Well, at least she’d started showing some sense.

“I don’t
summon
you, Havily. When I wake up, you’re with me, in my bed … sort of. You come to me, though I have no idea how you do it, or even where we are when we’re together.”

She shook her head. “I can’t believe you’re putting this on me. But it really doesn’t matter how it’s happening, I just know it has to end and I’ve come here to ask you to stop doing what you’re doing.”

“All I’m doing is responding to you.”

“But why have you done it all this time? That’s what I don’t understand.”

Because I loved having you in my bed, on top of me, your scent flooding my nostrils.
“I could ask the same of you.”

“I thought it was some kind of weird dream state, a kind of fantasy. I thought my subconscious was living out what I refused to do in my conscious life.”

At that he smiled, but not kindly. “So this was your fantasy? You on top?”

She covered her face with her hands. More pink showed between her splayed fingers and crept toward her chin. He was pushing her, but that’s what a man did when a woman held up a mirror and the man saw his reflection but disliked what he saw. And yes, it made him a bastard.

His conscience kicked in. He hadn’t always been such a prick.

He ran a hand through his hair. “Look, why don’t you sit down and we’ll talk this through. We’ll figure this out together. And I’ll … try not to be so abrasive. This whole thing has kicked me out of stride.” He gestured to the black leather sofa flanking the long wall to the left of the door.

She nodded. “Fine.” She picked up her purse and crossed in front of him.

He noticed her immaculate makeup, the careful striation of eye shadow, eyeliner, the tweezed, arched brows. She carried Marc Jacobs. She looked sleek, fit, stylish. He would have gone for her in any dimension.

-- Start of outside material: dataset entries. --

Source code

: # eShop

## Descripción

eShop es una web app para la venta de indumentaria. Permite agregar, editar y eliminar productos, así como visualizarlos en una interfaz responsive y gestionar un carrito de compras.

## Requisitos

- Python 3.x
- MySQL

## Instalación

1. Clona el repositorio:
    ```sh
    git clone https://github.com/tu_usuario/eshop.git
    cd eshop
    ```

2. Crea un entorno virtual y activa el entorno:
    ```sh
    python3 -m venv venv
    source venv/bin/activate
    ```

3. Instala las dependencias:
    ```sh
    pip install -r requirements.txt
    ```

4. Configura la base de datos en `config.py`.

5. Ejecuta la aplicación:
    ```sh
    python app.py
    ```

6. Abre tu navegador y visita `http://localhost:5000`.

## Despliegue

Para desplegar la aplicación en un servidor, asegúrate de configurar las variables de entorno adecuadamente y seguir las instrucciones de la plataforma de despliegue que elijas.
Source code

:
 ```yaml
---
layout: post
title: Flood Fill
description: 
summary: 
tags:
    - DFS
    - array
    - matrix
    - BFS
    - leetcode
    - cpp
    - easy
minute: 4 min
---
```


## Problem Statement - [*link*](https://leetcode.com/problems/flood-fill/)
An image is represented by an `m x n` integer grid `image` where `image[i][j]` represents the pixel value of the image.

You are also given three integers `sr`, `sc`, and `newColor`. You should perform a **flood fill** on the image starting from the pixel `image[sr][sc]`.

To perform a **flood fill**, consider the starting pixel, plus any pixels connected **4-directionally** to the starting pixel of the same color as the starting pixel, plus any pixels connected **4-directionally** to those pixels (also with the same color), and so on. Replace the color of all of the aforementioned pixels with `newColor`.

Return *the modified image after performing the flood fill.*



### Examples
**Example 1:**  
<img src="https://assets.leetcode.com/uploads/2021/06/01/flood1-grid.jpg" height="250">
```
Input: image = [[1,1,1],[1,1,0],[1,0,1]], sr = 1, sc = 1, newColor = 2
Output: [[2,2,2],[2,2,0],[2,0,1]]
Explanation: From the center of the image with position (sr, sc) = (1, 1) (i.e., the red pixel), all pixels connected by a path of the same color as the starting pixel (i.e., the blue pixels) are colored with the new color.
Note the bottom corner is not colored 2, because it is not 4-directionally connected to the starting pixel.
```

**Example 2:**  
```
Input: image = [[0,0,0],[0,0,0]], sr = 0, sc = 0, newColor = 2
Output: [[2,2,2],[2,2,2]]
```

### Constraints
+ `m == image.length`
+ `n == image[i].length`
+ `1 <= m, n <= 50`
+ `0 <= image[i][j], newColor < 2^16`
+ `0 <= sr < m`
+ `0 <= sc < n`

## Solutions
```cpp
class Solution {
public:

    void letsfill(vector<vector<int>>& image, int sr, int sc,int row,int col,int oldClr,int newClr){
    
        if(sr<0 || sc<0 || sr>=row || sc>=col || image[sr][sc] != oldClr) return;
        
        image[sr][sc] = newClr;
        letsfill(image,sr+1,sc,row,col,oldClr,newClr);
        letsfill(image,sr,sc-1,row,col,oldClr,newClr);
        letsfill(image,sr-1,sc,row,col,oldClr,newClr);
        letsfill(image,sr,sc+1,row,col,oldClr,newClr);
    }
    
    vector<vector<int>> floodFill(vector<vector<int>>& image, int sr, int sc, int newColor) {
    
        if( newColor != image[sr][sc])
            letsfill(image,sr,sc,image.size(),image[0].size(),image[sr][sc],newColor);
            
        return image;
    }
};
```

She set her purse beside the sofa and sat down at the end nearest the windows, her gaze once more settled outside. “You have a lovely view of the sound.”

“I have a house on Bainbridge. It’s kind of rustic over there. Most of the island is very wooded but my house is on a spur of beachfront.” So why was he telling her this? He didn’t sit down but stood very still in front of her, watching her, savoring her beauty.

Her brow wrinkled. “Is that the place … where I come to you? In your bedroom on Bainbridge?”

He nodded. “Yes.”

*   *   *

 

Havily watched him. She felt exhausted, and she’d only been in his presence a few minutes. Her emotions were all over the place, as though she’d been dumped in a washing machine and set on the agitation cycle.

She was embarrassed and humiliated by the conversation. It had never occurred to her, not once, that she might be responsible for what had been happening between them, which in turn meant that he had every right to gloat and punish.

She wanted to disappear and for a moment thought about dematerializing … anywhere. Instead she murmured, “I used to live in this part of the world, on Mortal Earth.”

He glanced out the window then back. “You did? Here in Seattle?”

She shook her head. “North. Vancouver Island. My husband and I had a farm outside Victoria, a few miles from present-day Butchart Gardens.”